Maxima (software)

Maxima (software)
Name	Maxima
Author	William Schelter
Developer	Maxima Group
Released	1982 (derived)
Programming language	Common Lisp
Operating system	Cross-platform
Genre	Computer algebra system
License	GNU General Public License

Maxima (software) is a computer algebra system for symbolic computation, numerical evaluation, and visualization. It descends from a 1980s project originating at Massachusetts Institute of Technology and later developed by figures linked to University of Texas at Austin, Princeton University, and other institutions, providing capabilities for algebraic manipulation, calculus, linear algebra, and plotting. The system is distributed under the GNU General Public License and runs on multiple Linux, macOS, and Microsoft Windows platforms.

History

Maxima traces its ancestry to a 1960s-era project at Massachusetts Institute of Technology that produced a system known as MACSYMA, developed by researchers including Carl Engel, Martin Newell and others associated with the Project MAC initiative. In the 1980s, academic work at institutions such as Stanford University and University of Texas at Austin led to a modernized fork maintained by programmers like William Schelter, who later coordinated community efforts following connections with Yale University and institutions involved in free software advocacy exemplified by Free Software Foundation. The project evolved through collaboration with contributors affiliated with Princeton University, Cornell University, and independent developers, adopting the GNU General Public License to ensure continued public availability and linking with broader movements surrounding GNU Project software.

Features

Maxima provides symbolic algebra features comparable to systems from IBM research and commercial offerings from Wolfram Research and Maplesoft. Core capabilities include simplification, polynomial factorization, symbolic integration and differentiation, and series expansion, with algorithms informed by work from researchers at Massachusetts Institute of Technology and Stanford University. It supports matrix operations and eigenvalue computation used in contexts like studies at California Institute of Technology and Imperial College London, differential equation solving relevant to research at University of Cambridge and ETH Zurich, and arbitrary-precision arithmetic reflecting influences from projects at National Institute of Standards and Technology. Maxima also includes plotting backends inspired by visualization tools developed at Los Alamos National Laboratory and numerical routines comparable to libraries used by NASA research teams.

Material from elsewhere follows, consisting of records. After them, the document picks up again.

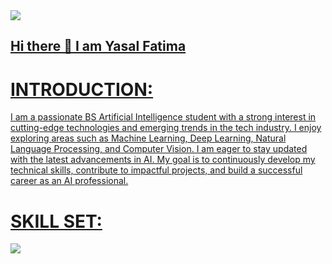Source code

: <a href="https://github.com/Yasal95/Yasal95">
<img height="auto" weight="100%" src="https://github-widgetbox.vercel.app/api/profile?username=yasal95&data=followers,repositries,stars,commit&theme=rgb">
  
## Hi there 👋 I am Yasal Fatima

<h1>
INTRODUCTION:
  
</h1>

 I am a passionate BS Artificial Intelligence student with a strong interest in cutting-edge technologies and emerging trends in the tech industry. I enjoy exploring areas such as Machine Learning, Deep Learning, Natural Language Processing, and Computer Vision. I am eager to stay updated with the latest advancements in AI. My goal is to continuously develop my technical skills, contribute to impactful projects, and build a successful career as an AI professional.

# SKILL SET:

<a href="https://github.com/Yasal95/Yasal95">
<p aign="left">
<img src=,https://skills.syvixor.com/api/icons?i=chatgpt" />
</p>
</a>
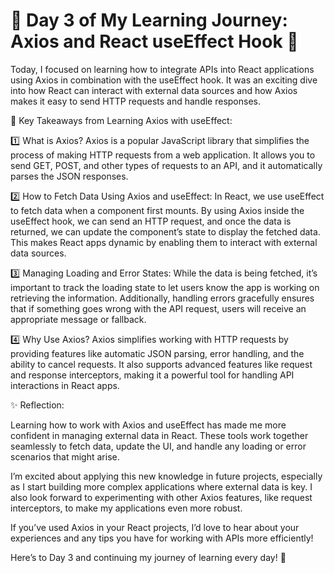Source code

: # 🚀 Day 3 of My Learning Journey: Axios and React useEffect Hook 🚀

Today, I focused on learning how to integrate APIs into React applications using Axios in combination with the useEffect hook. It was an exciting dive into how React can interact with external data sources and how Axios makes it easy to send HTTP requests and handle responses.

🌟 Key Takeaways from Learning Axios with useEffect:

1️⃣ What is Axios?
Axios is a popular JavaScript library that simplifies the process of making HTTP requests from a web application. It allows you to send GET, POST, and other types of requests to an API, and it automatically parses the JSON responses.

2️⃣ How to Fetch Data Using Axios and useEffect:
In React, we use useEffect to fetch data when a component first mounts. By using Axios inside the useEffect hook, we can send an HTTP request, and once the data is returned, we can update the component’s state to display the fetched data. This makes React apps dynamic by enabling them to interact with external data sources.

3️⃣ Managing Loading and Error States:
While the data is being fetched, it’s important to track the loading state to let users know the app is working on retrieving the information. Additionally, handling errors gracefully ensures that if something goes wrong with the API request, users will receive an appropriate message or fallback.

4️⃣ Why Use Axios?
Axios simplifies working with HTTP requests by providing features like automatic JSON parsing, error handling, and the ability to cancel requests. It also supports advanced features like request and response interceptors, making it a powerful tool for handling API interactions in React apps.

✨ Reflection:

Learning how to work with Axios and useEffect has made me more confident in managing external data in React. These tools work together seamlessly to fetch data, update the UI, and handle any loading or error scenarios that might arise.

I’m excited about applying this new knowledge in future projects, especially as I start building more complex applications where external data is key. I also look forward to experimenting with other Axios features, like request interceptors, to make my applications even more robust.

If you’ve used Axios in your React projects, I’d love to hear about your experiences and any tips you have for working with APIs more efficiently!

Here’s to Day 3 and continuing my journey of learning every day! 🙌

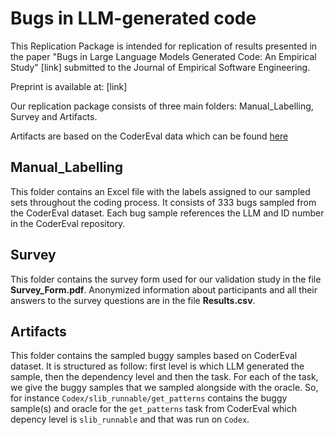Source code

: # Bugs in LLM-generated code
This Replication Package is intended for replication of results presented in the paper "Bugs in Large Language Models Generated Code: An Empirical Study" [link] submitted to the Journal of Empirical Software Engineering.

Preprint is available at: [link]

Our replication package consists of three main folders: Manual_Labelling, Survey and Artifacts.

Artifacts are based on the CoderEval data which can be found [here](https://github.com/CoderEval/CoderEval/tree/ec1177750cf10b5faa414a0e76d1430e75141a44)

## Manual_Labelling
This folder contains an Excel file with the labels assigned to our sampled sets throughout the coding process. It consists of 333 bugs sampled from the CoderEval dataset. Each bug sample references the LLM and ID number in the CoderEval repository.

## Survey
This folder contains the survey form used for our validation study in the file **Survey_Form.pdf**. Anonymized information about participants and all their answers to the survey questions are in the file **Results.csv**. 

## Artifacts
This folder contains the sampled buggy samples based on CoderEval dataset. It is structured as follow: first level is which LLM generated the sample, then the dependency level and then the task.
For each of the task, we give the buggy samples that we sampled alongside with the oracle. So, for instance `Codex/slib_runnable/get_patterns` contains the buggy sample(s) and oracle for the `get_patterns` task from CoderEval which depency level is `slib_runnable` and that was run on `Codex`.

Architecture and Implementation

Maxima's implementation is written in Common Lisp, leveraging implementations such as SBCL, CMU Common Lisp, and CLISP produced by contributors connected to Rice University and Princeton University. Its kernel originated from codebases associated with Project MAC and was adapted and refactored by maintainers influenced by programming language theory from Massachusetts Institute of Technology and Carnegie Mellon University. The system interfaces with numeric libraries and plotting utilities that trace design patterns similar to those from Netlib distributions and scientific computing initiatives at Argonne National Laboratory. Modular design allows integration with external systems and interoperability approaches practiced by teams at University of Illinois Urbana–Champaign and Lawrence Berkeley National Laboratory.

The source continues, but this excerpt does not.